» WORK ORDER
Could you show each line of the records that contains the word "Progression"?
EXERCISE DATA Start Marker
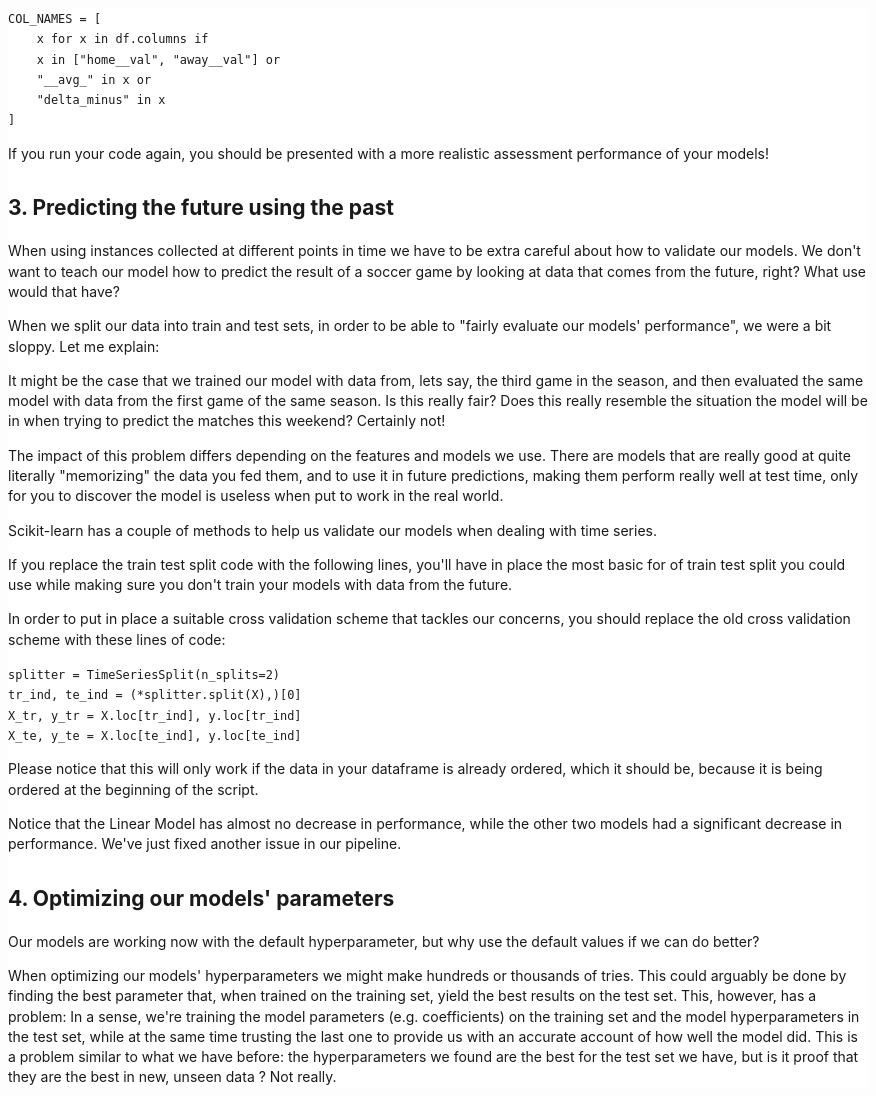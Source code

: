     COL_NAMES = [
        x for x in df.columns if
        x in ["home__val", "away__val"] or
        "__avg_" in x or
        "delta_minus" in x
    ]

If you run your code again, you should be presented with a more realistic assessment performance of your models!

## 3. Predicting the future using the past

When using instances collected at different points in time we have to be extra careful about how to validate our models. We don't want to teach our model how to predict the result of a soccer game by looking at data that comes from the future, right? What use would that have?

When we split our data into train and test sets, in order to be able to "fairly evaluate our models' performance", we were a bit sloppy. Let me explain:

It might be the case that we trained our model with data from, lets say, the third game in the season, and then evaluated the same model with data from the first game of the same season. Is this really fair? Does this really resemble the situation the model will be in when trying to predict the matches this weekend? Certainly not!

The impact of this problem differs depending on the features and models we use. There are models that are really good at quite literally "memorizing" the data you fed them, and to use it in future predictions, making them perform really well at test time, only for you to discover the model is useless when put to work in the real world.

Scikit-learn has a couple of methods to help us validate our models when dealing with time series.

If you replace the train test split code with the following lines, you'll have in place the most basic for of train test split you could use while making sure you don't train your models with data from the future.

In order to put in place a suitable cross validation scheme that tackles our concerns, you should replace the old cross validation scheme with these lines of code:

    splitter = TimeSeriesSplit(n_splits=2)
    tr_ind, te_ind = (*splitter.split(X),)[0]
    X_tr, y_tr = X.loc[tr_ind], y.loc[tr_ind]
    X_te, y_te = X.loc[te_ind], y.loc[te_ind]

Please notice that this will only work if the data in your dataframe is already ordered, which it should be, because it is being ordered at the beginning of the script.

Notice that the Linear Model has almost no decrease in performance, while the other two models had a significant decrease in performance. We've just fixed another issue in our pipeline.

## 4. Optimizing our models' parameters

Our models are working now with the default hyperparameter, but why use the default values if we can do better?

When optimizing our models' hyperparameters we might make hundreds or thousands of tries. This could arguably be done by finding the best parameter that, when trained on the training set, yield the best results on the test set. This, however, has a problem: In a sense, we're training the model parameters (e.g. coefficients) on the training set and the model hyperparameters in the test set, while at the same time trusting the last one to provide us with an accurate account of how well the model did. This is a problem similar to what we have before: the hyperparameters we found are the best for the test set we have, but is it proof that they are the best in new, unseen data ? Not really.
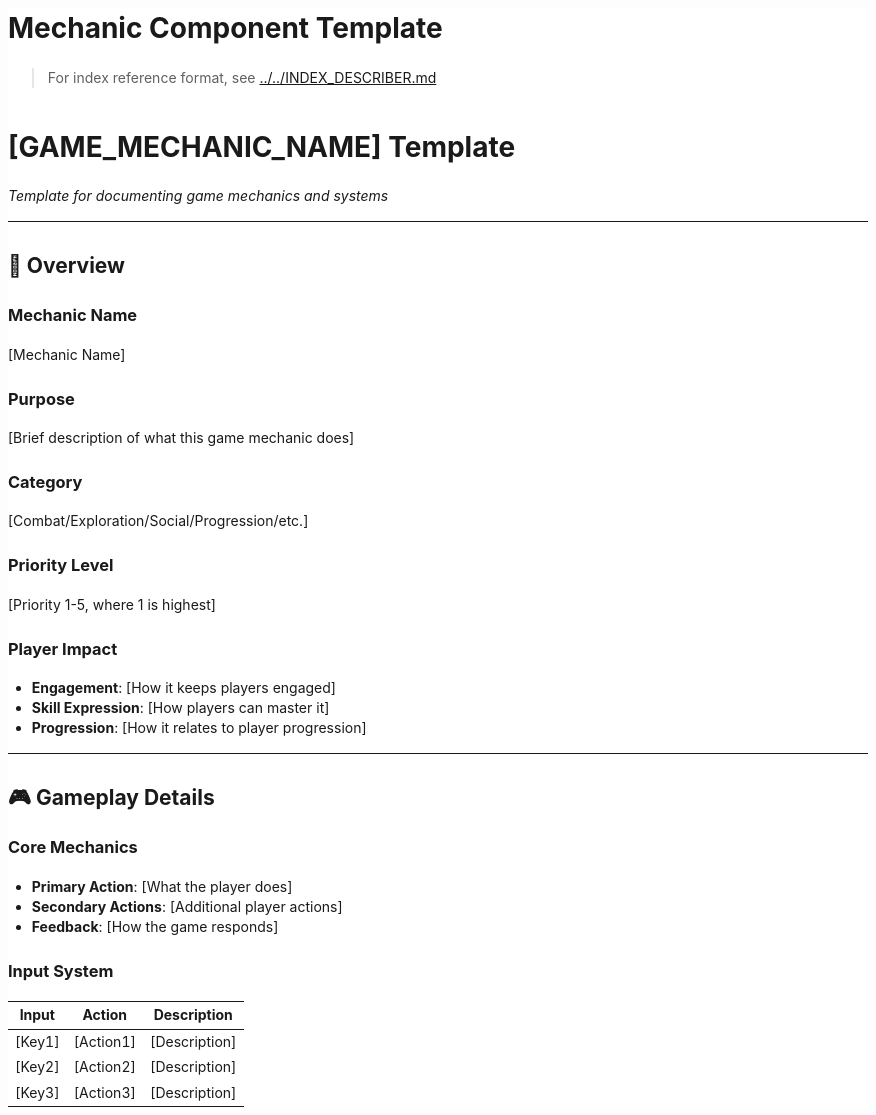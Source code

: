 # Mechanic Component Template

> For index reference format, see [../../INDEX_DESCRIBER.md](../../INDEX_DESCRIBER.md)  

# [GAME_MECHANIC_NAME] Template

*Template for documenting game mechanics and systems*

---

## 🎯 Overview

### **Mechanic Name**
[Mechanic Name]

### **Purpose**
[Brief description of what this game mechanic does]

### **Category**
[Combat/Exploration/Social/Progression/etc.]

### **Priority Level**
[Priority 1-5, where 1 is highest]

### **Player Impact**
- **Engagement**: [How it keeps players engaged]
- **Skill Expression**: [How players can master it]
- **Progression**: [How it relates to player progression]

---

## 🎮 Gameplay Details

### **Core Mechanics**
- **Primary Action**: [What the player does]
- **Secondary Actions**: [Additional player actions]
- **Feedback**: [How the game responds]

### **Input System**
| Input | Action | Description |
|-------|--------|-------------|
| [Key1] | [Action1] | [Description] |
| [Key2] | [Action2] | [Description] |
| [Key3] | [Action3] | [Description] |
EXERCISE DATA End Marker
» WRITTEN ANSWER
[Combat/Exploration/Social/Progression/etc.]
- **Progression**: [How it relates to player progression]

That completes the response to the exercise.